Francja zamknie na kilka dni swoją ambasadę w stolicy Jemenu - Sanie, z powodu zagrożenia ze strony Al-Kaidy - poinformował w sobotę prezydent Francois Hollande. Według MSZ Francji ambasada zawiesi pracę 4 i 5 sierpnia, a okres zamknięcia może być wydłużony.

Decyzja Francji następuje po tym, jak o zamknięciu swych ambasad w Jemenie 4 i 5 sierpnia poinformowały Wielka Brytania i Niemcy.

Zostaliśmy poinformowani, pośrednio i bezpośrednio o zagrożeniach, które dotyczą naszych działań za granicą i naszych obywateli, zagrożeniach pochodzących ze strony Al-Kaidy - oświadczył Hollande.

Podjąłem decyzję o zamknięciu ambasady Francji w Jemenie, ponieważ są pewne elementy, które pozwalają nam sądzić, że zagrożenia te są nadzwyczaj poważne; poza tym, pewna liczba krajów zaprzyjaźnionych również podjęła tę decyzję. Tak więc w ciągu kilku dni ambasada będzie zamknięta
- głosi komunikat prezydenta.

Nieco wcześniej rzecznik MSZ Francji oświadczył, że istnieją informacje na temat zagrożenia, "na tyle poważnego, że zadecydowano o zamknięciu ambasady w niedzielę i poniedziałek". Rzecznik zastrzegł, że jeśli zagrożenie będzie trwać dalej, Paryż może zadecydować o zamknięciu ambasady na czas dłuższy.

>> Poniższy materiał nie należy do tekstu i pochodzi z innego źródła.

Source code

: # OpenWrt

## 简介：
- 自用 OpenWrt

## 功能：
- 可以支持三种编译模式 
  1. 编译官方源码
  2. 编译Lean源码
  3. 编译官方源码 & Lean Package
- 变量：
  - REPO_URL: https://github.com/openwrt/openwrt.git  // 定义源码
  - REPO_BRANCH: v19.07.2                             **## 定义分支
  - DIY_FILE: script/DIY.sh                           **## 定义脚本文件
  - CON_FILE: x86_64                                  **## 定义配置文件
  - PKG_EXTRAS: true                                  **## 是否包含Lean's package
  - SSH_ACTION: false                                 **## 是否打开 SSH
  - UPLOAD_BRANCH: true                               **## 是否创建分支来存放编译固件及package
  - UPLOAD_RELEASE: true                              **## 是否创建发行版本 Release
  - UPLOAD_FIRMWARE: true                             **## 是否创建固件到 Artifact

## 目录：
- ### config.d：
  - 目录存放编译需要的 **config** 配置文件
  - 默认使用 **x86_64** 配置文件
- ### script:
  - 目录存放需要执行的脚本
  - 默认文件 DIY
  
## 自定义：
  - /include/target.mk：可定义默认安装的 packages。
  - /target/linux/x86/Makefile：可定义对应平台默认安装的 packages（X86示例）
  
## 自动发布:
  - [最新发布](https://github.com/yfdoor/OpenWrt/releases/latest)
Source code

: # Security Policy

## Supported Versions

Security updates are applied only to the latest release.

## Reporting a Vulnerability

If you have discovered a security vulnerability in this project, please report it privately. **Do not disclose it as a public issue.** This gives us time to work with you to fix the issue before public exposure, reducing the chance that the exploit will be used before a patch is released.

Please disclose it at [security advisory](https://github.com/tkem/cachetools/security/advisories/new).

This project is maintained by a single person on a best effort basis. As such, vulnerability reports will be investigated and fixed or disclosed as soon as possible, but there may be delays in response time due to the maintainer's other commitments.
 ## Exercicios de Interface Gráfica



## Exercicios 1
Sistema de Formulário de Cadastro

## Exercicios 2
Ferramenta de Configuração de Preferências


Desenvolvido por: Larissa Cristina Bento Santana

W Jemenie jest obecnie około 600 obywateli Francji, w tym około 30 pracowników ambasady.

USA zadecydowały, że zamkną w najbliższą niedzielę ponad 20 konsulatów i ambasad na świecie. Nieczynne będą między innymi otwarte normalnie w niedzielę placówki w Afganistanie, Arabii Saudyjskiej, Bangladeszu, Egipcie, Iraku, Jemenie, Libii i Sudanie.